Todo hombre adicto al poder se asemeja a Ricardo III. En México ha habido muchos y terribles. Pero quizá nadie más representativo, por las adhesiones que genera, que López Obrador. En él se conjugan el santo y el monstruo.
Uno de los tantos soliloquios del personaje de Shakespeare lo describe:
¡Hago el daño y grito el primero! ¡Las malas acciones que urdo secretamente las coloco sobre la gravosa carga de los demás! (…) ¡Y al punto lo creen! ¡Y, sin más, me incitan a vengarme! Pero suspiro entonces, y citándoles un texto de la Escritura, les digo que Dios nos manda devolver bien por mal. Y así cubro las desnudeces de mi villanía con algunos trozos viejos cogidos de los libros sagrados, y les parezco un santo, mientras represento el papel del demonio.

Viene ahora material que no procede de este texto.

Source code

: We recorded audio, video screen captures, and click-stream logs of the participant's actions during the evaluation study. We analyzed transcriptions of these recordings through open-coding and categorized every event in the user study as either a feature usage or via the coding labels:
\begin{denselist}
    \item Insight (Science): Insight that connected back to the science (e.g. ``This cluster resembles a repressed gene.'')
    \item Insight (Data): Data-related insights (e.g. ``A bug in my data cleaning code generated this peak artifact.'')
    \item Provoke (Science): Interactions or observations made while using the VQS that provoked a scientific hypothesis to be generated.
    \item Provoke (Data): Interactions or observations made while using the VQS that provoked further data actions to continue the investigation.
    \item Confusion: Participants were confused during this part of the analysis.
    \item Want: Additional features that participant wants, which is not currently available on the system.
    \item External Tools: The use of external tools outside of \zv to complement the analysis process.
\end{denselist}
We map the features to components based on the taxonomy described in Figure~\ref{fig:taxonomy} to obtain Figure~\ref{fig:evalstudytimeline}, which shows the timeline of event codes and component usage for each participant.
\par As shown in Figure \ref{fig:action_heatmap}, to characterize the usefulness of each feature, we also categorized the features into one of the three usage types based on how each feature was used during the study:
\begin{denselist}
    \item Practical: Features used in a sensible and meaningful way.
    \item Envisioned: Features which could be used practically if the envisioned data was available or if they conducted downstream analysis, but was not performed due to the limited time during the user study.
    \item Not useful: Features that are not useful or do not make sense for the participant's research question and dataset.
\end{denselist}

Semejante a Ricardo, López Obrador tiene la capacidad de cargar sobre los demás las consecuencias de sus odios y atrocidades, y producir en quienes los rodean una credulidad que raya en la abyección. Tiene también, como él antes de su trágica caída, la inteligencia para evitar que sus detractores puedan detenerlo.
No es extraño. El poder, como traté de mostrarlo, es fascinante en su horror y su aparente grandeza. Pocos escapan a su influjo. La mayoría de la gente se mira en él y a él se someten en una repugnante complicidad. No se necesita ser imbécil para ello. Muchos de nuestros más lúcidos intelectuales y artistas han sucumbido a su influjo con la misma desconcertante abyección con la que Heidegger lo hizo con Hitler. El propio Shakespeare, como señala Marcos-Turnbull, lo muestra a lo largo de su tragedia histórica y nos acusa: “La galería de personajes que, aun antagonizando con (Ricardo) juegan un papel en su acenso al poder, nos representan: no somos libres ni carecemos de responsabilidad cuando permitimos que un tirano llegue al poder”.
Además, opino que hay que respetar los Acuerdos de San Andrés, detener la guerra, liberar a todos los presos políticos, hacer justicia a las víctimas de la violencia, juzgar a gobernadores y funcionarios criminales, esclarecer el asesinato de Samir Flores, la masacre de los LeBarón, detener los megaproyectos y devolverle la gobernabilidad a México.